My name is Daniel Greenfield and I am currently a sophomore in the Rutgers School of Arts and Sciences Honors Program. My major is Biomathematics, and my minor is Computer Science. Since early 2015, I have taken part in research with Dr. Sagar Khare in the BioMaPS Institute for Quantitative Biology doing protein modeling and simulation. I'm very interested in research at the junction of mathematics, biology, and computer science, and specifically in research that may one day have an impact on patient lives. In the future, I hope to earn a Ph.D degree in some interdisciplinary field, as of now Computational Biology, but I will let my interests dictate my research path. After earning a Ph.D. degree, I plan on working in industry.

What is unique about the Khare Lab is the need to apply computer programming and algorithm implementation to biology, which personally was something I knew very little about entering college. The Khare lab seeks to understand the structural determinants of enzymatic specificity and reactivity using a combination of computational protein design and experimental characterization. The main goal is to develop an understanding of specificity at protein-ligand interfaces in order to induce desired mutations. These applications can range from chemotherapy in proteins involved with drug targeting to thermostability in proteins used in industry. The application of research to medicine and combating diseases is something I am beginning to develop a passion for. For example, cancer is one of the main diseases that kills humans, and is something I have always been interested in learning more about in order to help cure. My first research project opened my eyes to the wide-ranging impact that research can have on not just cancer, but all diseases.
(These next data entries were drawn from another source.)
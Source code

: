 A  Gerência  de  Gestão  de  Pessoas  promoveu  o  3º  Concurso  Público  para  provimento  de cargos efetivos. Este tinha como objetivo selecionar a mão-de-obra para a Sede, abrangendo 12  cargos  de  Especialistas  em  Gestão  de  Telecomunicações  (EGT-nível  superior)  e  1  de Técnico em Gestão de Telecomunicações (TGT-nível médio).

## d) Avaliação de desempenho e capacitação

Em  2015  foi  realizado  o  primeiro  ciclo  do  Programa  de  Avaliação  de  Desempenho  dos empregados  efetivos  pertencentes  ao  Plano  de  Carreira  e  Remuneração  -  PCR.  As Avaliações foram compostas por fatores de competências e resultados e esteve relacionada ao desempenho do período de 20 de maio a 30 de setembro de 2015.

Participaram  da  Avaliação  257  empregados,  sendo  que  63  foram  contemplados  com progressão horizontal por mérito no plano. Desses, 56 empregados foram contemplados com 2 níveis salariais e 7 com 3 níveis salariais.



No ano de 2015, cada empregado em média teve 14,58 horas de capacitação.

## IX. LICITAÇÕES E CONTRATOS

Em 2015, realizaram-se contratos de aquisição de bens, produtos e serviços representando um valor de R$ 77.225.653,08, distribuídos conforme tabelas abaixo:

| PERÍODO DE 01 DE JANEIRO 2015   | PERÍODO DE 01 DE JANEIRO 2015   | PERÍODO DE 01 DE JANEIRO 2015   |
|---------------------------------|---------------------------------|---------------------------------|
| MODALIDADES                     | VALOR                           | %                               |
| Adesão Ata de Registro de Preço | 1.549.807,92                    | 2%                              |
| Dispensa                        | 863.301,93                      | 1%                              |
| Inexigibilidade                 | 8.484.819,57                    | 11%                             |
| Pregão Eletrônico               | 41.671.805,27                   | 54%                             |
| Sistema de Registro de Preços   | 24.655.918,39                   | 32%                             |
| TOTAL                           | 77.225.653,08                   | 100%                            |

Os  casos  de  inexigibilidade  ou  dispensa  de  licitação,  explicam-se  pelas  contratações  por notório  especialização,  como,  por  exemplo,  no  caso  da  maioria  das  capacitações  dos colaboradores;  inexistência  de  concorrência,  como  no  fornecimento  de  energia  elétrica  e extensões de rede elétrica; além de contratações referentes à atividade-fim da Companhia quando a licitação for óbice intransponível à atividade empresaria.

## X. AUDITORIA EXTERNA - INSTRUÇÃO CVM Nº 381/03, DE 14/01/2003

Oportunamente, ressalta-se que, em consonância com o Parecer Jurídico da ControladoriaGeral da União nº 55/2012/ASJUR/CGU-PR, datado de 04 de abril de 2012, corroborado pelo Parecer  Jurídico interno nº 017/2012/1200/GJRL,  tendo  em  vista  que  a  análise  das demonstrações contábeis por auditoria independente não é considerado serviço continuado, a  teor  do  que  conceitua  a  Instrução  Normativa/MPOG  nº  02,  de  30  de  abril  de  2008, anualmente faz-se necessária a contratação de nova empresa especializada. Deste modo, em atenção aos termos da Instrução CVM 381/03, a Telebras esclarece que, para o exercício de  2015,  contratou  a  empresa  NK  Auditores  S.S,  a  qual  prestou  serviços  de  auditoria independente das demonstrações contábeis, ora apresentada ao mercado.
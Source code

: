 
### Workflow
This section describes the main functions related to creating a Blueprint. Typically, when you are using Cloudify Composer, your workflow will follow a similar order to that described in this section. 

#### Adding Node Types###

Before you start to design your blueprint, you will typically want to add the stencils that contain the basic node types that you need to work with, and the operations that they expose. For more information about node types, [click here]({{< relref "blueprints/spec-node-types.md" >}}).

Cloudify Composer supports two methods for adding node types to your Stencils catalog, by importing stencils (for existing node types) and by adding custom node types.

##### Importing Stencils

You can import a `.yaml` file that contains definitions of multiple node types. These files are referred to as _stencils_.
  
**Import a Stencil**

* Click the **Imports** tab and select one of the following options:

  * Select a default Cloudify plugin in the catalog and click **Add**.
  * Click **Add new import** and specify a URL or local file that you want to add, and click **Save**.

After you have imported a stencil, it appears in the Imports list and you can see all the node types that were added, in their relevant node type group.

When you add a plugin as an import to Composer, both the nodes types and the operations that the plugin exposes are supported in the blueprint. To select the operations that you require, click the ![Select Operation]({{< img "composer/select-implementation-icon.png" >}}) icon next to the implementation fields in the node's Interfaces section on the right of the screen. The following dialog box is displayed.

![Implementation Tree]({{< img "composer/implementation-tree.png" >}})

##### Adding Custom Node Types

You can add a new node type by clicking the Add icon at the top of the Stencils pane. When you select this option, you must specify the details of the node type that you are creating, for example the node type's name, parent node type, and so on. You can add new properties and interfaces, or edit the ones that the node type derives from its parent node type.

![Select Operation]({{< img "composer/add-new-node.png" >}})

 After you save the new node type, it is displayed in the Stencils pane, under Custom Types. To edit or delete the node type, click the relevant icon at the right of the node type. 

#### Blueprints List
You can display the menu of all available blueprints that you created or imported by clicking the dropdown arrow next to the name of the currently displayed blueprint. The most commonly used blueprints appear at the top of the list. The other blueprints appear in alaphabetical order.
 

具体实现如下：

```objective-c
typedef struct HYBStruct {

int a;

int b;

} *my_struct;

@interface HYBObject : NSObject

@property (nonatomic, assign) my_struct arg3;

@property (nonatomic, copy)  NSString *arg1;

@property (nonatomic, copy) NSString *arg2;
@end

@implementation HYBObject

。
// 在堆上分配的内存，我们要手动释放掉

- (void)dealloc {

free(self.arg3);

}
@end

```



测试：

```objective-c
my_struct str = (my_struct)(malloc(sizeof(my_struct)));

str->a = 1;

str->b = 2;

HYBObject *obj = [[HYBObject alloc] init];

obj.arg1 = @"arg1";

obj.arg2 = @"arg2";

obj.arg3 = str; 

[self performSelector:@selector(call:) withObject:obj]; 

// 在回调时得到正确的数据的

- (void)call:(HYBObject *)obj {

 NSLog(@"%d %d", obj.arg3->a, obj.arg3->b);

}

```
A project focused on in lab is an attempt to advance chemotherapy through targeted drug delivery. Specifically, attempting to develop an activatable yeast cytosine deaminase protein through incorporating specifically chosen mutations to the protein. The hypothesis was that if we "closed" the protein structure to shut off the function of the protein by adding a specific protease recognition site and a linker region between the protein and the recognition site, then only a specific protease can cleave the protein to make it function. The beginning of the project entailed incorporating our chosen amino acids into the native protein structure, followed by applying the Rosetta (a molecular modeling suite) Kinematic Loop closure algorithm to rebuild the protein with the desired mutations incorporated. Then, the various protein structures outputted by this algorithm went through a Rosetta Design protocol in which we only allowed some amino acids to be mutated in order to relieve clashes between atoms of the amino acids that came as a result of the mutations and chain rebuilding. We only allowed certain amino acid residues to be designable because protein structure determines function, and too many designed or mutated amino acids could potentially alter the function. Then, we checked to see if any clashes still existed in the top 10% of models through a protein visualization software called PyMol. After "scoring" the redesigned proteins via a Rosetta scoring function, we sorted them based on the proteins whose newly closed loop had the highest solvent accessible surface area. This is vital to the project because if the closed protein loop is not easily accessible to solvent then proteases would have difficulty cleaving the loop of the protein in order to make it function. We then picked the top 5% of designs to test in the wet lab, which is still ongoing.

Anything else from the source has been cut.